Re: [PATCH v3] vfio/type1: optimize vfio_pin_pages_remote() for huge folio

Peter Xu <peterx@xxxxxxxxxx> · Wed, 21 May 2025 11:40:46 -0400

On Wed, May 21, 2025 at 08:35:47AM +0200, David Hildenbrand wrote:
> On 21.05.25 00:21, Alex Williamson wrote:
> > On Tue, 20 May 2025 19:38:45 +0200
> > David Hildenbrand <david@xxxxxxxxxx> wrote:
> > 
> > > On 20.05.25 09:00, lizhe.67@xxxxxxxxxxxxx wrote:
> > > > From: Li Zhe <lizhe.67@xxxxxxxxxxxxx>
> > > 
> > > Subject: "huge folio" -> "large folios"
> > > 
> > > > 
> > > > When vfio_pin_pages_remote() is called with a range of addresses that
> > > > includes huge folios, the function currently performs individual
> > > 
> > > Similar, we call it a "large" f
> > > 
> > > > statistics counting operations for each page.
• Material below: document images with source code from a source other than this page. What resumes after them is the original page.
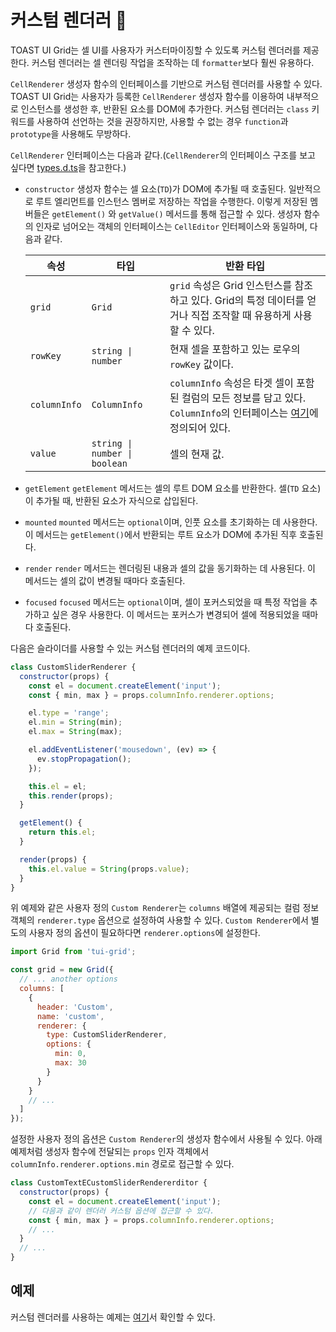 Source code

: # 커스텀 렌더러 🔩

TOAST UI Grid는 셀 UI를 사용자가 커스터마이징할 수 있도록 커스텀 렌더러를 제공한다. 커스텀 렌더러는 셀 렌더링 작업을 조작하는 데 `formatter`보다 훨씬 유용하다.

`CellRenderer` 생성자 함수의 인터페이스를 기반으로 커스텀 렌더러를 사용할 수 있다. TOAST UI Grid는 사용자가 등록한 `CellRenderer` 생성자 함수를 이용하여 내부적으로 인스턴스를 생성한 후, 반환된 요소를 DOM에 추가한다. 커스텀 렌더러는 `class` 키워드를 사용하여 선언하는 것을 권장하지만, 사용할 수 없는 경우 `function`과 `prototype`을 사용해도 무방하다.

`CellRenderer` 인터페이스는 다음과 같다.(`CellRenderer`의 인터페이스 구조를 보고 싶다면 [types.d.ts](https://github.com/nhn/tui.grid/blob/master/src/renderer/types.d.ts)을 참고한다.)
* `constructor`
  생성자 함수는 셀 요소(`TD`)가 DOM에 추가될 때 호출된다. 일반적으로 루트 엘리먼트를 인스턴스 멤버로 저장하는 작업을 수행한다. 이렇게 저장된 멤버들은 `getElement()` 와 `getValue()` 메서드를 통해 접근할 수 있다. 생성자 함수의 인자로 넘어오는 객체의 인터페이스는 `CellEditor` 인터페이스와 동일하며, 다음과 같다.

  | 속성 | 타입 | 반환 타입 |
  |--------|--------|--------|
  | `grid` | `Grid` | `grid` 속성은 Grid 인스턴스를 참조하고 있다. Grid의 특정 데이터를 얻거나 직접 조작할 때 유용하게 사용할 수 있다. |
  | `rowKey` | `string \| number` | 현재 셀을 포함하고 있는 로우의 `rowKey` 값이다. |
  | `columnInfo` | `ColumnInfo` | `columnInfo` 속성은 타겟 셀이 포함된 컬럼의 모든 정보를 담고 있다. `ColumnInfo`의 인터페이스는 [여기](https://github.com/nhn/tui.grid/blob/master/src/store/types.ts)에 정의되어 있다. |
  | `value` | `string \| number \| boolean` | 셀의 현재 값. |

* `getElement`
  `getElement` 메서드는 셀의 루트 DOM 요소를 반환한다. 셀(`TD` 요소)이 추가될 때, 반환된 요소가 자식으로 삽입된다.
* `mounted`
  `mounted` 메서드는 `optional`이며, 인풋 요소를 초기화하는 데 사용한다. 이 메서드는 `getElement()`에서 반환되는 루트 요소가 DOM에 추가된 직후 호출된다.
* `render`
  `render` 메서드는 렌더링된 내용과 셀의 값을 동기화하는 데 사용된다. 이 메서드는 셀의 값이 변경될 때마다 호출된다.
* `focused`
  `focused` 메서드는 `optional`이며, 셀이 포커스되었을 때 특정 작업을 추가하고 싶은 경우 사용한다. 이 메서드는 포커스가 변경되어 셀에 적용되었을 때마다 호출된다.

다음은 슬라이더를 사용할 수 있는 커스텀 렌더러의 예제 코드이다. 

```javascript
class CustomSliderRenderer {
  constructor(props) {
    const el = document.createElement('input');
    const { min, max } = props.columnInfo.renderer.options;

    el.type = 'range';
    el.min = String(min);
    el.max = String(max);

    el.addEventListener('mousedown', (ev) => {
      ev.stopPropagation();
    });

    this.el = el;
    this.render(props);
  }

  getElement() {
    return this.el;
  }

  render(props) {
    this.el.value = String(props.value);
  }
}
```

위 예제와 같은 사용자 정의 `Custom Renderer`는 `columns` 배열에 제공되는 컬럼 정보 객체의 `renderer.type` 옵션으로 설정하여 사용할 수 있다. `Custom Renderer`에서 별도의 사용자 정의 옵션이 필요하다면 `renderer.options`에 설정한다.

```javascript
import Grid from 'tui-grid';

const grid = new Grid({
  // ... another options
  columns: [
    {
      header: 'Custom',
      name: 'custom',
      renderer: {
        type: CustomSliderRenderer,
        options: {
          min: 0,
          max: 30
        }
      }        
    }
    // ...
  ]
});
```

설정한 사용자 정의 옵션은 `Custom Renderer`의 생성자 함수에서 사용될 수 있다. 아래 예제처럼 생성자 함수에 전달되는 `props` 인자 객체에서 `columnInfo.renderer.options.min` 경로로 접근할 수 있다.


```js
class CustomTextECustomSliderRendererditor {
  constructor(props) {
    const el = document.createElement('input');
    // 다음과 같이 렌더러 커스텀 옵션에 접근할 수 있다.
    const { min, max } = props.columnInfo.renderer.options;
    // ...
  }
  // ...
}
```

## 예제

커스텀 렌더러를 사용하는 예제는 [여기](https://nhn.github.io/tui.grid/latest/tutorial-example04-custom-renderer)서 확인할 수 있다.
This can lead to significant
> > > > performance overheads, especially when dealing with large ranges of pages.
> > > > 
> > > > This patch optimize this process by batching the statistics counting
> > > > operations.
> > > > 
> > > > The performance test results for completing the 8G VFIO IOMMU DMA mapping,
> > > > obtained through trace-cmd, are as follows. In this case, the 8G virtual
> > > > address space has been mapped to physical memory using hugetlbfs with
> > > > pagesize=2M.
> > > > 
> > > > Before this patch:
> > > > funcgraph_entry:      # 33813.703 us |  vfio_pin_map_dma();
> > > > 
> > > > After this patch:
> > > > funcgraph_entry:      # 15635.055 us |  vfio_pin_map_dma();
> > > > 
> > > > Signed-off-by: Li Zhe <lizhe.67@xxxxxxxxxxxxx>
> > > > Signed-off-by: Alex Williamson <alex.williamson@xxxxxxxxxx>
> > > > ---
> > > > Changelogs:
> > > > 
> > > > v2->v3:
> > > > - Code simplification.
> > > > - Fix some issues in comments.
> > > > 
> > > > v1->v2:
> > > > - Fix some issues in comments and formatting.
> > > > - Consolidate vfio_find_vpfn_range() and vfio_find_vpfn().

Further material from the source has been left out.